Analysts say that on the Internet, it is not the name of a Web site that matters, but rather what the name represents.

What's in a name? Plenty, when it's an online name. At least that's been the conventional wisdom.

But with many of the best-known e-commerce brand names -- from Pets.com to eToys and Furniture.com -- now resting in peace, and without the piles of money needed to fuel the type of name-building efforts that were common two years ago, enthusiasm has quickly cooled for all-out efforts to build Web brands.

"Too many dot-com managers have assumed that brand awareness is sufficient to create momentum that leads to loyalty," said Lynn B. Upshaw, an analyst at Interbrand.

In fact, experts such as Upshaw now say that the best brands are those built from the ground up on old-fashioned ideals such as customer service and community.

Any Other Name

In other words, it is not the name that matters, but what it represents. That is why online communities such as Yahoo! (Nasdaq: YHOO), America Online (NYSE: AOL) and eBay (Nasdaq: EBAY) are the best examples of online brand success stories so far, Upshaw said.

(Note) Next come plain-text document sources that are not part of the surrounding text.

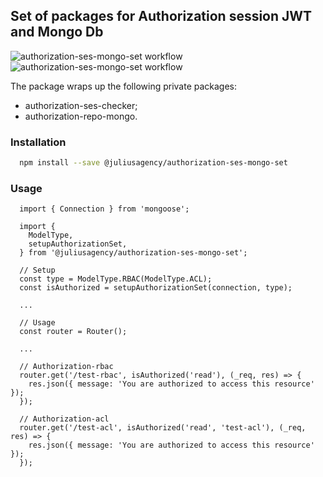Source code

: ## Set of packages for Authorization session JWT and Mongo Db
![authorization-ses-mongo-set workflow](https://github.com/juliusagency/jla-node-monorepo/actions/workflows/authorization-ses-mongo-set-test.yaml/badge.svg)
![authorization-ses-mongo-set workflow](https://github.com/juliusagency/jla-node-monorepo/actions/workflows/authorization-ses-mongo-set-github.yaml/badge.svg)

The package wraps up the following private packages:
  - authorization-ses-checker;
  - authorization-repo-mongo.

### Installation
```bash
  npm install --save @juliusagency/authorization-ses-mongo-set
```

### Usage  
```
  import { Connection } from 'mongoose';

  import {
    ModelType,
    setupAuthorizationSet,
  } from '@juliusagency/authorization-ses-mongo-set';

  // Setup
  const type = ModelType.RBAC(ModelType.ACL);
  const isAuthorized = setupAuthorizationSet(connection, type);

  ...

  // Usage
  const router = Router();

  ...
  
  // Authorization-rbac
  router.get('/test-rbac', isAuthorized('read'), (_req, res) => {
    res.json({ message: 'You are authorized to access this resource' });
  });

  // Authorization-acl
  router.get('/test-acl', isAuthorized('read', 'test-acl'), (_req, res) => {
    res.json({ message: 'You are authorized to access this resource' });
  });
```
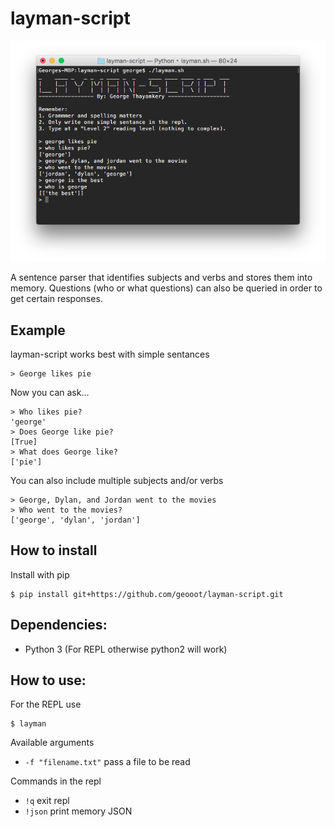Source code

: # layman-script

<p align="center">
<img src="screenshot.png" alt="layman-script" />
</p>

A sentence parser that identifies subjects and verbs and stores them into memory. Questions (who or what questions) can also be queried in order to get certain responses.

## Example
layman-script works best with simple sentances
```
> George likes pie
```
Now you can ask...
```
> Who likes pie?
'george'
> Does George like pie?
[True]
> What does George like?
['pie']
```
You can also include multiple subjects and/or verbs
```
> George, Dylan, and Jordan went to the movies
> Who went to the movies?
['george', 'dylan', 'jordan']
```
## How to install
Install with pip
```
$ pip install git+https://github.com/geooot/layman-script.git
```

## Dependencies:
 * Python 3 (For REPL otherwise python2 will work)

## How to use:
For the REPL use
```
$ layman
```

Available arguments
* `-f "filename.txt"` pass a file to be read

Commands in the repl
* `!q` exit repl
* `!json` print memory JSON
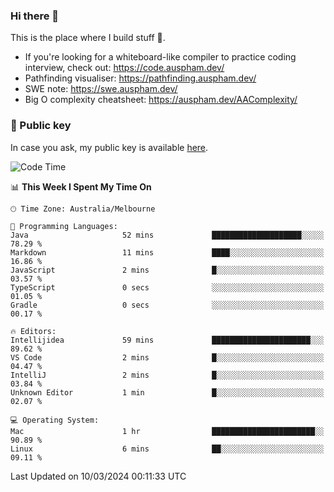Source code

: ### Hi there 👋

This is the place where I build stuff 👀. 

- If you're looking for a whiteboard-like compiler to practice coding interview, check out: https://code.auspham.dev/
- Pathfinding visualiser: https://pathfinding.auspham.dev/
- SWE note: https://swe.auspham.dev/
- Big O complexity cheatsheet: https://auspham.dev/AAComplexity/

### 🔑 Public key

In case you ask, my public key is available [here](https://public.auspham.dev/).

<!--START_SECTION:waka-->
![Code Time](http://img.shields.io/badge/Code%20Time-1%2C216%20hrs%2029%20mins-blue)

📊 **This Week I Spent My Time On** 

```text
🕑︎ Time Zone: Australia/Melbourne

💬 Programming Languages: 
Java                     52 mins             ████████████████████░░░░░   78.29 % 
Markdown                 11 mins             ████░░░░░░░░░░░░░░░░░░░░░   16.86 % 
JavaScript               2 mins              █░░░░░░░░░░░░░░░░░░░░░░░░   03.57 % 
TypeScript               0 secs              ░░░░░░░░░░░░░░░░░░░░░░░░░   01.05 % 
Gradle                   0 secs              ░░░░░░░░░░░░░░░░░░░░░░░░░   00.17 % 

🔥 Editors: 
Intellijidea             59 mins             ██████████████████████░░░   89.62 % 
VS Code                  2 mins              █░░░░░░░░░░░░░░░░░░░░░░░░   04.47 % 
IntelliJ                 2 mins              █░░░░░░░░░░░░░░░░░░░░░░░░   03.84 % 
Unknown Editor           1 min               █░░░░░░░░░░░░░░░░░░░░░░░░   02.07 % 

💻 Operating System: 
Mac                      1 hr                ███████████████████████░░   90.89 % 
Linux                    6 mins              ██░░░░░░░░░░░░░░░░░░░░░░░   09.11 % 
```


 Last Updated on 10/03/2024 00:11:33 UTC
<!--END_SECTION:waka-->

<!--
**rockmanvnx6/rockmanvnx6** is a ✨ _special_ ✨ repository because its `README.md` (this file) appears on your GitHub profile.

Here are some ideas to get you started:

- 🔭 I’m currently working on ...
- 🌱 I’m currently learning ...
- 👯 I’m looking to collaborate on ...
- 🤔 I’m looking for help with ...
- 💬 Ask me about ...
- 📫 How to reach me: ...
- 😄 Pronouns: ...
- ⚡ Fun fact: ...
-->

"And it's no coincidence those are also some of the few profitable companies on the Internet," Upshaw added.

Forces of Nature

With many online businesses abandoning their dot-com monikers, many believe that investing heavily in a domain name might have been a fool's errand.

When eCompanies bought the Business.com domain for $7.5 million, it justified the move by saying that the name itself would constitute most of the necessary brand-building efforts.

Instead, it is clear that brand-building, however important, cannot be achieved all at once, whether from a domain name purchase, or from all-out media blitzes like the expensive one-shot Super Bowl ad campaigns companies such as Computer.com ran in the heyday of the rise of e-commerce.

"You can't force a brand into existence overnight," said Upshaw.

Goodwill to All

Still, virtually everyone agrees that brand-building is an essential goal. In fact, the brand name, and goodwill it represents, may be the most valuable asset held by some e-businesses.

A study by the Center for Research in Brand Marketing at the University of Birmingham (England) found that tangible assets make up only one-quarter of the full value of the average business. The other three-fourths is largely attributed to the value of that company's brand identity, the study said.

The smartest e-commerce firms may be those that find a way to latch onto existing brand names in the brick-and-mortar world, Gartner analyst Barb Gomolski said.

"By co-branding with traditional merchants, virtual retailers without brand names can gain a stake in the market, gain credibility and trust and drive traffic," Gomolski said. "And they can do it fairly quickly and inexpensively."

Going Offline

For brand awareness experts, the good news is that the day when a company would spend millions of dollars on a domain name, such as Business.com, or tens of millions on a brand-building advertising campaign right out of the gate, appears to be over.

If anything, some dot-coms are going to the opposite extreme. Companies such as Internet.com and the now-closed Kozmo (nee Kozmo.com) decided to jettison the "dot-com" part of their names in an apparent attempt to distance themselves from the stigma of the dot-com shakeout.

Having the phrase "dot-com" attached to a brand name might make a transition to a brick-and-mortar presence more tricky, observers say. Names like Yahoo! and Amazon, Upshaw said, can go anywhere, while Drugstore.com and Furniture.com do not travel quite as well.

"The more open-ended the name, the greater the opportunity to expand into new markets," said Upshaw.

In the end, however, one overriding rule has emerged. When it comes to online branding, the name does not make the company -- the company makes the name.